Examiner Claims that Crypto Lender Celsius Lied About Its Condition B

Examiner Claims that Crypto Lender Celsius Lied About Its Condition Before Going Bankrupt.

1 February 2023

It’s been more than seven months since cryptocurrency lender Celsius Network banned withdrawals, freezing billions of dollars in assets borrowed by consumers looking for double-digit interest rates. A new analysis reveals how difficult it will be for investors to recover their funds.

In a 689-page report issued early Tuesday morning, Jenner & Block bankruptcy examiner Shoba Pillay revealed the findings of her four-month inquiry into the causes of Celsius’ demise and the alleged lies that business leaders told consumers as the company approached bankruptcy.

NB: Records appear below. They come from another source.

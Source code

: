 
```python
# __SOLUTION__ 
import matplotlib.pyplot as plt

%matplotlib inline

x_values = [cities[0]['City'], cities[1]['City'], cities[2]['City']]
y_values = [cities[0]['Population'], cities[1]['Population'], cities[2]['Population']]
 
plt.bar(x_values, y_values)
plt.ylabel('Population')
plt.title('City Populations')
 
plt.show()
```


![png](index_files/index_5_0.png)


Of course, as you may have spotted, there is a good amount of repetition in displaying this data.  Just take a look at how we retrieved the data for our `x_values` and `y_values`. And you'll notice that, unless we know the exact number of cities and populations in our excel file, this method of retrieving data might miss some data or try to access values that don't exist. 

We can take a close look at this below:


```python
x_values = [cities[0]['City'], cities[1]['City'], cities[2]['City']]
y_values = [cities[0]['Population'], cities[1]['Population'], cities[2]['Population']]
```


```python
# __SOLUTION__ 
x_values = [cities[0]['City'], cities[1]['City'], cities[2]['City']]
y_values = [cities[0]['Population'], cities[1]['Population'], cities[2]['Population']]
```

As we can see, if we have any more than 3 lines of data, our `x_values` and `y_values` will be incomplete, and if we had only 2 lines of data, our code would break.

The research discovered that Celsius leaders bragged about their company’s safety while worrying about dwindling cash. According to the investigation, the firm inflated its balance sheet by boosting the value of its own token, CEL. At the same time, corporate insiders such as then-CEO Alex Mashinsky cashed out millions of dollars in tokens. Even while Celsius informed clients that it could offer such high returns because it was making more money, the investigation revealed that Celsius was losing hundreds of millions of dollars on poor investments.

“Celsius conducted its business in a starkly different manner than how it marketed itself to its customers in every key respect,” the audit stated.

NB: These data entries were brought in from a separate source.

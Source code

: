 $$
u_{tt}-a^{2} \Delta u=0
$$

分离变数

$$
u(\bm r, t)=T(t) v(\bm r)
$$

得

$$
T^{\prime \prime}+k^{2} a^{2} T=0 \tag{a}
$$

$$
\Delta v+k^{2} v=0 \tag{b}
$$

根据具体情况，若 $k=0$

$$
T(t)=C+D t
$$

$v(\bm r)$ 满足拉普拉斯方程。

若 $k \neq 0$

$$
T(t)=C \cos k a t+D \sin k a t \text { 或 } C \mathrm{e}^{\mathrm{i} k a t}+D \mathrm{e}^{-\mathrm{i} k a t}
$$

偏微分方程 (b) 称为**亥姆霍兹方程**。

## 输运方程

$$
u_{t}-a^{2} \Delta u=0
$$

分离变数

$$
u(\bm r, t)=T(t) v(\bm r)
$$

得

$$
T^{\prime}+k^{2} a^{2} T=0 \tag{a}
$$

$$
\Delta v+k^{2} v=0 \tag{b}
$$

Mashinsky and Celsius did not reply to calls for comment.

The examiner’s report could lay the groundwork for Celsius’ bankruptcy or for creditors to try to recover from Maszynski and other people or organizations to whom the firm had transferred money months before its collapse. For crypto investors, the report offers many harsh lessons.

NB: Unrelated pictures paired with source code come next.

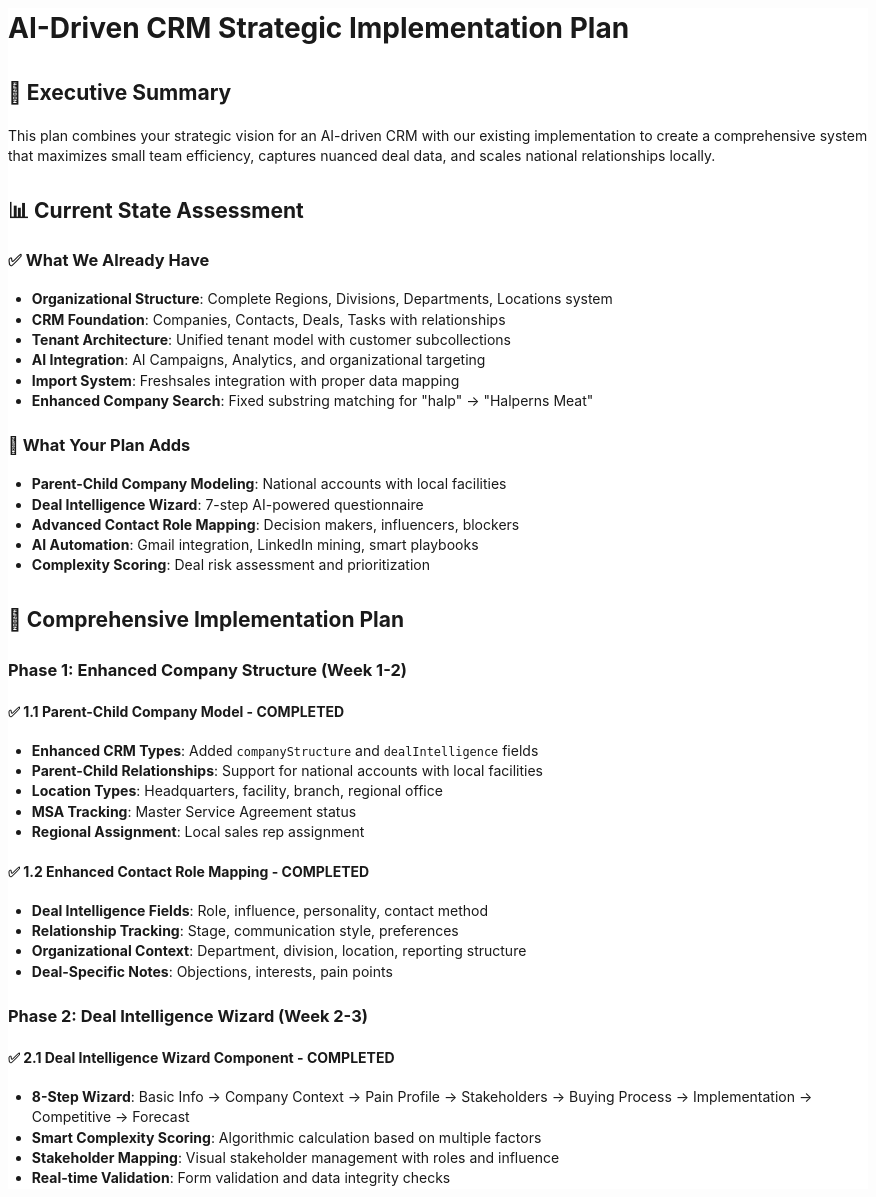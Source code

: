 # AI-Driven CRM Strategic Implementation Plan

## 🎯 **Executive Summary**

This plan combines your strategic vision for an AI-driven CRM with our existing implementation to create a comprehensive system that maximizes small team efficiency, captures nuanced deal data, and scales national relationships locally.

## 📊 **Current State Assessment**

### ✅ **What We Already Have**
- **Organizational Structure**: Complete Regions, Divisions, Departments, Locations system
- **CRM Foundation**: Companies, Contacts, Deals, Tasks with relationships
- **Tenant Architecture**: Unified tenant model with customer subcollections
- **AI Integration**: AI Campaigns, Analytics, and organizational targeting
- **Import System**: Freshsales integration with proper data mapping
- **Enhanced Company Search**: Fixed substring matching for "halp" → "Halperns Meat"

### 🔧 **What Your Plan Adds**
- **Parent-Child Company Modeling**: National accounts with local facilities
- **Deal Intelligence Wizard**: 7-step AI-powered questionnaire
- **Advanced Contact Role Mapping**: Decision makers, influencers, blockers
- **AI Automation**: Gmail integration, LinkedIn mining, smart playbooks
- **Complexity Scoring**: Deal risk assessment and prioritization

## 🚀 **Comprehensive Implementation Plan**

### **Phase 1: Enhanced Company Structure (Week 1-2)**

#### ✅ **1.1 Parent-Child Company Model - COMPLETED**
- **Enhanced CRM Types**: Added `companyStructure` and `dealIntelligence` fields
- **Parent-Child Relationships**: Support for national accounts with local facilities
- **Location Types**: Headquarters, facility, branch, regional office
- **MSA Tracking**: Master Service Agreement status
- **Regional Assignment**: Local sales rep assignment

#### ✅ **1.2 Enhanced Contact Role Mapping - COMPLETED**
- **Deal Intelligence Fields**: Role, influence, personality, contact method
- **Relationship Tracking**: Stage, communication style, preferences
- **Organizational Context**: Department, division, location, reporting structure
- **Deal-Specific Notes**: Objections, interests, pain points

### **Phase 2: Deal Intelligence Wizard (Week 2-3)**

#### ✅ **2.1 Deal Intelligence Wizard Component - COMPLETED**
- **8-Step Wizard**: Basic Info → Company Context → Pain Profile → Stakeholders → Buying Process → Implementation → Competitive → Forecast
- **Smart Complexity Scoring**: Algorithmic calculation based on multiple factors
- **Stakeholder Mapping**: Visual stakeholder management with roles and influence
- **Real-time Validation**: Form validation and data integrity checks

First, while many US officials feel that crypto businesses should be subject to monitoring, investors in many crypto products are almost entirely reliant on the truth of the statements of the firms to whom they are donating money. That’s a tragedy waiting to happen.

Before its downfall, Celsius, for example, constantly told clients that it returned 80% of its loan earnings to investors as a return on its capital. According to the examiner’s findings, this was a lie since staff claimed that rates were motivated by marketing considerations.

Mashinsky and other workers made claims about the company’s health during frequent “Ask me anything” live streams, and the company’s risk team supplied extensive lists of mistakes that they requested be edited out of the videos. Mashinsky maintained that Celsius was healthy until it froze withdrawals.

Second, clients wanting to recover money from Celsius’ bankruptcy may have to wait a little longer.

On Monday, bankrupt hedge fund Alameda Research sued Voyager Digital, another cryptocurrency lender once a competitor of Celsius, seeking a refund of the $445.8 million that Alameda paid to Voyager. The suit argues that Alameda was already essentially insolvent when the payments were made to Voyager and that the Alameda estate should get that money back to divide among all creditors, not just Voyager, which is currently in its own bankruptcy proceedings.

According to bankruptcy lawyers, as independent experts and creditor investigators sort out the events leading up to the bankruptcy of Celsius, Voyager, Alameda, and other cryptocurrency companies, similar claims for refunds are likely.

In many cases, courts allow bankrupt firms to recover funds used to repay loans months before the bankruptcy or even longer, depending on when the firm was declared insolvent. Because other firms, such as Alameda, analyze their repaid loans and the interconnectedness of the crypto ecosystem, it can take time for bankrupts to figure out what funds are available to them to repay creditors.

Even when token values begin to rebound, it may be months before the full extent of the so-called crypto winter is realized.